Without mentioning Kerry by name, Schumer took a shot at the secretary of state by saying those with “even with the best of intentions” who warn Israel that it will face increased boycotts if it does not reach a peace agreement with the Palestinians “have it all wrong.”
“Those quote unquote friends [of Israel] should be condemning the boycotts in any possible way, weakening them,” Schumer said.
In February at the Munich Security Conference, Kerry said in connection with the outcome of the U.S.-brokered Israeli-Palestinian talks, “There are talks of boycotts [of Israel] and other kinds of things. Are we all going to be better with all of that?” President Barack Obama, asked by Bloomberg View columnist Jeffrey Goldberg if he agreed with Kerry’s assessment on boycotts, said in comments published Sunday that Kerry “has been simply stating what observers inside of Israel and outside of Israel recognize, which is that with each successive year, the window is closing for a peace deal that both the Israelis can accept and the Palestinians can accept.”
Obama also said, “If you see no peace deal and continued aggressive settlement construction—and we have seen more aggressive settlement construction over the last couple years than we’ve seen in a very long time... If Palestinians come to believe that the possibility of a contiguous sovereign Palestinian state is no longer within reach, then our ability to manage the international fallout [for Israel] is going to be limited.”
On Monday, Kerry told AIPAC, “I will continue to staunchly, loudly and unapologetically oppose boycotts of Israel. That will never change.”
Regarding the nuclear talks, Kerry said there is a “healthy debate” on the effectiveness of the negotiations and that “we welcome that.” He said American diplomacy with Iran “is guided by a simple bottom line: no deal is better than a bad deal.”
“The truth is, it is strong diplomacy that has actually made this moment [of getting Iran to negotiate] possible, and we need to give it the space to work,” Kerry said.
The interim nuclear deal with Iran, according to Kerry, has “not changed one piece of the sanctions architecture, and yet we are able to negotiate.”
“This is not a process that is about trusting Tehran,” he said. “This is about testing Tehran. And you can be sure that if Iran fails this test, American will not fail Israel. That I promise.”
A “good deal” with Iran would make certain that Iran could not obtain nuclear weapons, continually ensure that the Iranian nuclear program remains peaceful, and expand Iran’s “breakout” time for obtaining a nuclear weapon so that the world could act if Iran takes improper steps, Kerry explained.
Schumer—one of 26 senators to cosponsor the Nuclear Weapons Free Iran Act, which would levy additional sanctions on Iran should the Islamic Republic violate the terms of the six-month interim nuclear deal or fail to reach a final agreement—said America “must keep tough sanctions in place until Iran agrees to give up nuclear weapons.” The New York legislator criticized the terms of the interim deal, which gave Iran $7 billion in sanctions relief.
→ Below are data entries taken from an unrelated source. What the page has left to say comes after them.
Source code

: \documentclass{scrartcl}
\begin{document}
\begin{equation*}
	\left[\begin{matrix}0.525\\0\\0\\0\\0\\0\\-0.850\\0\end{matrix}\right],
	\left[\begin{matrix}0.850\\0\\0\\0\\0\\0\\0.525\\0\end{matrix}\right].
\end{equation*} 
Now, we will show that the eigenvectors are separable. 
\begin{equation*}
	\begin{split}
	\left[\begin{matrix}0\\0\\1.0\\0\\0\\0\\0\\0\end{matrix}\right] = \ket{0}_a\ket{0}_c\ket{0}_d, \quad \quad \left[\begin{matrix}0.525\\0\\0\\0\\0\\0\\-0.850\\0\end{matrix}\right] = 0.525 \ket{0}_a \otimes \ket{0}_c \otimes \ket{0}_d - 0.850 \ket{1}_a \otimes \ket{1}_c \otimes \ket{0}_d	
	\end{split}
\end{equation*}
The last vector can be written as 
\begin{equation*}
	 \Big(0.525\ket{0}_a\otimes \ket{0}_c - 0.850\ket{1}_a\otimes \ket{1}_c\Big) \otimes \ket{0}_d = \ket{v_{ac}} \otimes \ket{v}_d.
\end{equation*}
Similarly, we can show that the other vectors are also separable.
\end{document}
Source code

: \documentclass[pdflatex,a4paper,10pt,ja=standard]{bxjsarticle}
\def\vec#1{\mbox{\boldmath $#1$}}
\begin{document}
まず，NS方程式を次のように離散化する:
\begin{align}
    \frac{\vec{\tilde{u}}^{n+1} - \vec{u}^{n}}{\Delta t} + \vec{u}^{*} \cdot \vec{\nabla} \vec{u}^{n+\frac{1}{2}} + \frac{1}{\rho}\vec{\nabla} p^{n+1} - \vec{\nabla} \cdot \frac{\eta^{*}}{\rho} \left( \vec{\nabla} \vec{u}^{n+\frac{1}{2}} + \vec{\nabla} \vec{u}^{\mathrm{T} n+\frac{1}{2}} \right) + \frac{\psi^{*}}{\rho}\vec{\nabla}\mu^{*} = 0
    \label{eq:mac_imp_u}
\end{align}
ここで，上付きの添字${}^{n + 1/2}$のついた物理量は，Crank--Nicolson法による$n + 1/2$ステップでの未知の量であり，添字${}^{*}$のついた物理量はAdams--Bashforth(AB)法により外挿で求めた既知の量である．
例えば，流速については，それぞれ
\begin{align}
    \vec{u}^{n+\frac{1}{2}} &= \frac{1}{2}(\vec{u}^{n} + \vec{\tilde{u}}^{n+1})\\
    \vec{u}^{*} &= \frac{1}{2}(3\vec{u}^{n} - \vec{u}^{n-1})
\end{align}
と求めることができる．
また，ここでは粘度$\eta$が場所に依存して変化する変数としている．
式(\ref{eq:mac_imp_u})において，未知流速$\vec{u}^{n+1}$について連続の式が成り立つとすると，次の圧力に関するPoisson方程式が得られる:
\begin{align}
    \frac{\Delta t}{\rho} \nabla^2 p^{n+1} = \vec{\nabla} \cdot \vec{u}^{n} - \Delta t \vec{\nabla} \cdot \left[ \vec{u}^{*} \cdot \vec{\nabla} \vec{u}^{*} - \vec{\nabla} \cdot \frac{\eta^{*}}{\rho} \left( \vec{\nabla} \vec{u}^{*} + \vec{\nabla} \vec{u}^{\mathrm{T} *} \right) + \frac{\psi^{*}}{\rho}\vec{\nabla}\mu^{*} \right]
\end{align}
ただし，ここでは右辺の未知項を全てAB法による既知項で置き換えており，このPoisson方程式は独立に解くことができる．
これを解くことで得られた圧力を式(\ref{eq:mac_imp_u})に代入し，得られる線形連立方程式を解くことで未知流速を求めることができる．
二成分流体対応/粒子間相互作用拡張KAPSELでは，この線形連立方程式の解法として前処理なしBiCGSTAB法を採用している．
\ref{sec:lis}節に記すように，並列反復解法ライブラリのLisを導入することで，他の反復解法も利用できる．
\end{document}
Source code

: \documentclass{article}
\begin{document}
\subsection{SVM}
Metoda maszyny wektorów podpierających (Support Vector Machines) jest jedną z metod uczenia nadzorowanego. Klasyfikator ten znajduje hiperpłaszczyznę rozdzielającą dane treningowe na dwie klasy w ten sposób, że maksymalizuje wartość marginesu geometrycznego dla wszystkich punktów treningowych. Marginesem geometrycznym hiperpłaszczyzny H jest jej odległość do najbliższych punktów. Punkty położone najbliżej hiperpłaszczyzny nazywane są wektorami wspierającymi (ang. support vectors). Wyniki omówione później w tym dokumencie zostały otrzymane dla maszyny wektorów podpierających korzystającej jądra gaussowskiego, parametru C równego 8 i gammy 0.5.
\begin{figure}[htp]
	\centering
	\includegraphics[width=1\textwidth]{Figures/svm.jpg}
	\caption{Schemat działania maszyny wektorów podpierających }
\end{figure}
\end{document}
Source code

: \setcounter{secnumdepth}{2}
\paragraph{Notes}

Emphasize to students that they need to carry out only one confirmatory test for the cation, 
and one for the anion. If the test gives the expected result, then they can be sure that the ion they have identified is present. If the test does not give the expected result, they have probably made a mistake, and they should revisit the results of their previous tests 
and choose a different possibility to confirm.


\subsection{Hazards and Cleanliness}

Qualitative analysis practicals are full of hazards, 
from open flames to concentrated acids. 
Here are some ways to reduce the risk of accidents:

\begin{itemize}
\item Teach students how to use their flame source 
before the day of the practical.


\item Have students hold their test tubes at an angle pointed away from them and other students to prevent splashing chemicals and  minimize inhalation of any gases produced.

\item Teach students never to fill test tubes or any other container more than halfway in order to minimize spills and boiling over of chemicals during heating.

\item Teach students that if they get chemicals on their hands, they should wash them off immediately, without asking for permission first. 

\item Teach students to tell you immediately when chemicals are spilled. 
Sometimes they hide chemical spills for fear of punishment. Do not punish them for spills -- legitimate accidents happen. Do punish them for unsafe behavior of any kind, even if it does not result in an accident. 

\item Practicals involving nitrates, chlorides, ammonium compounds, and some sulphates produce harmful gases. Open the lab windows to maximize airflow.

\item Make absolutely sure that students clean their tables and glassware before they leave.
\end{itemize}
“It is no secret that I believe that we should not in the interim agreement have reduced sanctions in any way, until Iran reduced its nuclear capability,” Schumer said, adding that many in Congress “believe that any reduction in sanctions relieves the psychological power of future sanctions” on Iran.
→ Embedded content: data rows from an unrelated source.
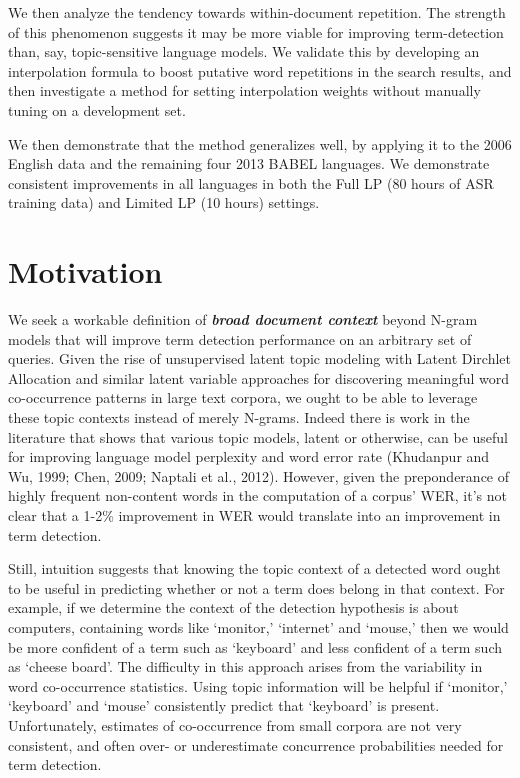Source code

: \documentclass[11pt]{article}
\begin{document}
We then analyze the tendency towards within-document repetition. The strength of this phenomenon suggests it may be more viable for improving term-detection than, say, topic-sensitive language models.  We validate this by developing an interpolation formula to boost putative word repetitions in the search results, and then investigate a method for setting interpolation weights without manually tuning on a development set.  

We then demonstrate that the method generalizes well, by applying it to the 2006 English data and the remaining four 2013 {\small BABEL} languages.  We demonstrate consistent improvements in all languages in both the Full LP (80 hours of ASR training data) and Limited LP (10 hours) settings.

\section{Motivation}
We seek a workable definition of \textit{\textbf{broad document context}} beyond N-gram models that will improve term detection performance on an arbitrary set of queries.  Given the rise of unsupervised latent topic modeling with Latent Dirchlet Allocation \cite{blei2003latent} and similar latent variable approaches for discovering meaningful word co-occurrence patterns in large text corpora, we ought to be able to leverage these topic contexts instead of merely N-grams.   Indeed there is work in the literature that shows that various topic models, latent or otherwise, can be useful for improving language model perplexity and word error rate (Khudanpur and Wu, 1999; Chen, 2009; Naptali et al., 2012). However, given the preponderance of highly frequent non-content words in the computation of a corpus' WER, it's not clear that a 1-2\% improvement in WER would translate into an improvement in term detection.   

\nocite{khudanpur1999, chen2009, naptali2012}

Still, intuition suggests that knowing the topic context of a detected word ought to be useful in predicting whether or not a term does belong in that context.  For example, if we determine the context of the detection hypothesis is about computers, containing words like `monitor,' `internet' and `mouse,' then we would be more confident of a term such as `keyboard' and less confident of a term such as `cheese board'.  The difficulty in this approach arises from the variability in word co-occurrence statistics.  Using topic information will be helpful if `monitor,' `keyboard' and `mouse' consistently predict that `keyboard' is present.  Unfortunately, estimates of co-occurrence from small corpora are not very consistent, and often over- or underestimate concurrence probabilities needed for term detection.  
\end{document}
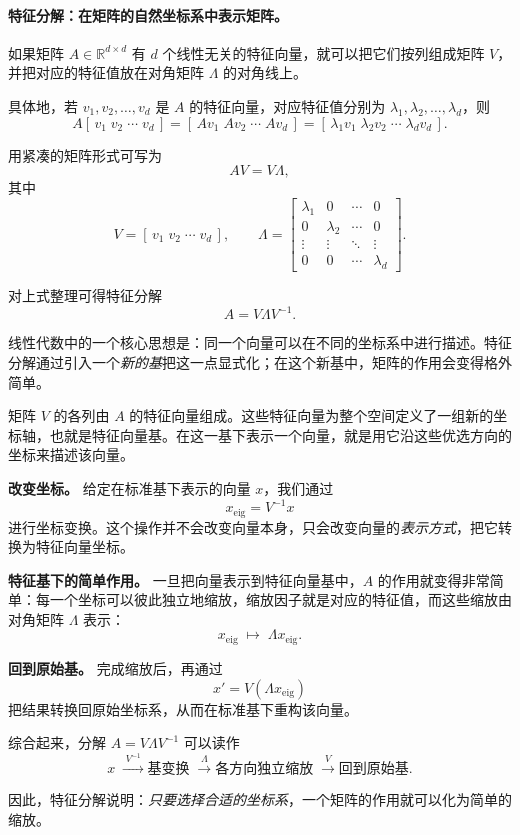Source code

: \paragraph{特征分解：在矩阵的自然坐标系中表示矩阵。}
如果矩阵 \(A \in \mathbb{R}^{d \times d}\) 有 \(d\) 个线性无关的特征向量，就可以把它们按列组成矩阵 \(V\)，并把对应的特征值放在对角矩阵 \(\Lambda\) 的对角线上。

具体地，若 \(v_1, v_2, \dots, v_d\) 是 \(A\) 的特征向量，对应特征值分别为 \(\lambda_1, \lambda_2, \dots, \lambda_d\)，则
\[
A [\, v_1 \; v_2 \; \cdots \; v_d \,]
=
[\, A v_1 \; A v_2 \; \cdots \; A v_d \,]
=
[\, \lambda_1 v_1 \; \lambda_2 v_2 \; \cdots \; \lambda_d v_d \,].
\]

用紧凑的矩阵形式可写为
\[
A V = V \Lambda,
\]
其中
\[
V = [\, v_1 \; v_2 \; \cdots \; v_d \,],
\qquad
\Lambda =
\begin{bmatrix}
\lambda_1 & 0 & \cdots & 0 \\
0 & \lambda_2 & \cdots & 0 \\
\vdots & \vdots & \ddots & \vdots \\
0 & 0 & \cdots & \lambda_d
\end{bmatrix}.
\]

对上式整理可得特征分解
\[
A = V \Lambda V^{-1}.
\]

\begin{tcolorbox}[
  colback=blue!6,
  colframe=blue!55!black,
  title={直觉：把特征分解理解为基变换},
  boxrule=0.8pt,
  arc=2mm,
  left=2mm,
  right=2mm,
  top=1mm,
  bottom=1mm
]

线性代数中的一个核心思想是：同一个向量可以在不同的坐标系中进行描述。特征分解通过引入一个\emph{新的基}把这一点显式化；在这个新基中，矩阵的作用会变得格外简单。

矩阵 \(V\) 的各列由 \(A\) 的特征向量组成。这些特征向量为整个空间定义了一组新的坐标轴，也就是特征向量基。在这一基下表示一个向量，就是用它沿这些优选方向的坐标来描述该向量。

\medskip
\textbf{改变坐标。}
给定在标准基下表示的向量 \(x\)，我们通过
\[
x_{\text{eig}} = V^{-1} x
\]
进行坐标变换。这个操作并不会改变向量本身，只会改变向量的\emph{表示方式}，把它转换为特征向量坐标。

\medskip
\textbf{特征基下的简单作用。}
一旦把向量表示到特征向量基中，\(A\) 的作用就变得非常简单：每一个坐标可以彼此独立地缩放，缩放因子就是对应的特征值，而这些缩放由对角矩阵 \(\Lambda\) 表示：
\[
x_{\text{eig}} \;\mapsto\; \Lambda x_{\text{eig}}.
\]

\medskip
\textbf{回到原始基。}
完成缩放后，再通过
\[
x' = V(\Lambda x_{\text{eig}})
\]
把结果转换回原始坐标系，从而在标准基下重构该向量。

\medskip
综合起来，分解 \(A = V \Lambda V^{-1}\) 可以读作
\[
x
\;\xrightarrow{\;V^{-1}\;}
\text{基变换}
\;\xrightarrow{\;\Lambda\;}
\text{各方向独立缩放}
\;\xrightarrow{\;V\;}
\text{回到原始基}.
\]

因此，特征分解说明：\emph{只要选择合适的坐标系}，一个矩阵的作用就可以化为简单的缩放。
\end{tcolorbox}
Congress “will be heavily involved” in monitoring the impact the diminishing of sanctions has on Iran, and will ensure that any final agreement with Iran will permanently prevent the country from having nuclear weapons, said Schumer.
On the Israeli-Palestinian talks, Kerry said he knows “there are many doubters here” about the suitability of Palestinian Authority Mahmoud Abbas as a peace partner for Israel. Kerry, however, believes Abbas “has demonstrated he wants to be a partner for peace” and has “been genuinely committed against violence.”
Israeli Prime Minister Benjamin Netanyahu, meanwhile, has “demonstrated his courage and his commitment in pursuit of peace with security” and knows that a peace deal with the Palestinians is only way for Israel to remain a Jewish and democratic state, rather than a binational state, Kerry said.
Kerry vowed that any peace agreement would “guarantee Israel’s identity as a Jewish homeland,” and said that ending the Israeli-Palestinian conflict “means ending the [Palestinian] incitement.”
Israel’s security “is our first priority,” Kerry said, stressing that the Obama administration made an unprecedented move in the Israeli-Palestinian peace process by sending retired four-star general John Allen to the region “to work with Israelis and Jordanians and Palestinians to make the Jordan River border as strong as the strongest border on earth.”
“There is a vision of peace, and it takes tough choices on both sides,” Kerry said.